▸ **TASK PROMPT**
Please copy every line from the following entries in which the word "those" appears.

▸ **DATA TO PROCESS**

-*-

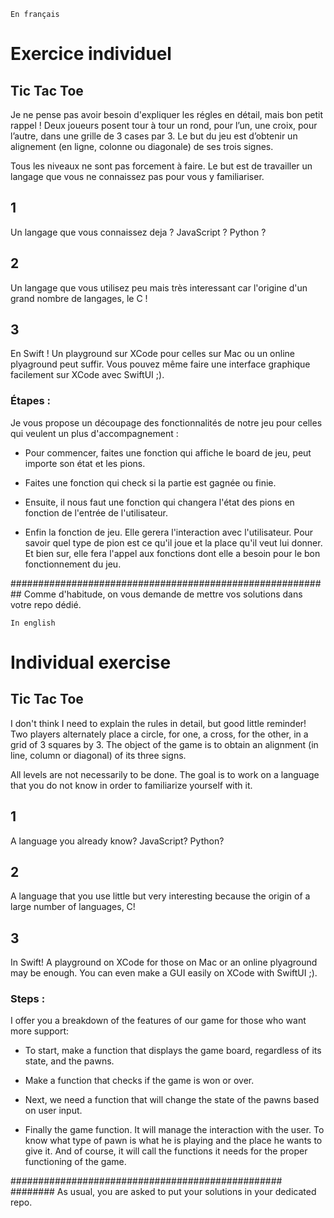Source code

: `En français`

# Exercice individuel

## Tic Tac Toe

Je ne pense pas avoir besoin d'expliquer les régles en détail, mais bon petit rappel !
Deux joueurs posent tour à tour un rond, pour l’un, une croix, pour l’autre, dans une grille de 3 cases par 3. Le but du jeu est d’obtenir un alignement (en ligne, colonne ou diagonale) de ses trois signes. 


Tous les niveaux ne sont pas forcement à faire. Le but est de travailler un langage que vous ne connaissez pas pour vous y familiariser.

## 1
Un langage que vous connaissez deja ? JavaScript ? Python ?

## 2
Un langage que vous utilisez peu mais très interessant car l'origine d'un grand nombre de langages, le C !

## 3
En Swift ! Un playground sur XCode pour celles sur Mac ou un online plyaground peut suffir. Vous pouvez même faire une interface graphique facilement sur XCode avec SwiftUI ;). 


### Étapes :
Je vous propose un découpage des fonctionnalités de notre jeu pour celles qui veulent un plus d'accompagnement :

- Pour commencer, faites une fonction qui affiche le board de jeu, peut importe son état et les pions.

- Faites une fonction qui check si la partie est gagnée ou finie.

- Ensuite, il nous faut une fonction qui changera l'état des pions en fonction de l'entrée de l'utilisateur.

- Enfin la fonction de jeu. Elle gerera l'interaction avec l'utilisateur. Pour savoir quel type de pion est ce qu'il joue et la place qu'il veut lui donner. Et bien sur, elle fera l'appel aux fonctions dont elle a besoin pour le bon fonctionnement du jeu.



##########################################################
Comme d'habitude, on vous demande de mettre vos solutions dans votre repo dédié.

`In english`

# Individual exercise

## Tic Tac Toe

I don't think I need to explain the rules in detail, but good little reminder!
Two players alternately place a circle, for one, a cross, for the other, in a grid of 3 squares by 3. The object of the game is to obtain an alignment (in line, column or diagonal) of its three signs.


All levels are not necessarily to be done. The goal is to work on a language that you do not know in order to familiarize yourself with it.

## 1
A language you already know? JavaScript? Python?

## 2
A language that you use little but very interesting because the origin of a large number of languages, C!

## 3
In Swift! A playground on XCode for those on Mac or an online plyaground may be enough. You can even make a GUI easily on XCode with SwiftUI ;).


### Steps :
I offer you a breakdown of the features of our game for those who want more support:

- To start, make a function that displays the game board, regardless of its state, and the pawns.

- Make a function that checks if the game is won or over.

- Next, we need a function that will change the state of the pawns based on user input.

- Finally the game function. It will manage the interaction with the user. To know what type of pawn is what he is playing and the place he wants to give it. And of course, it will call the functions it needs for the proper functioning of the game.



################################################# ########
As usual, you are asked to put your solutions in your dedicated repo.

-*-

▸ **ANSWER TO THE PROBLEM**
In Swift! A playground on XCode for those on Mac or an online plyaground may be enough. You can even make a GUI easily on XCode with SwiftUI ;).
I offer you a breakdown of the features of our game for those who want more support:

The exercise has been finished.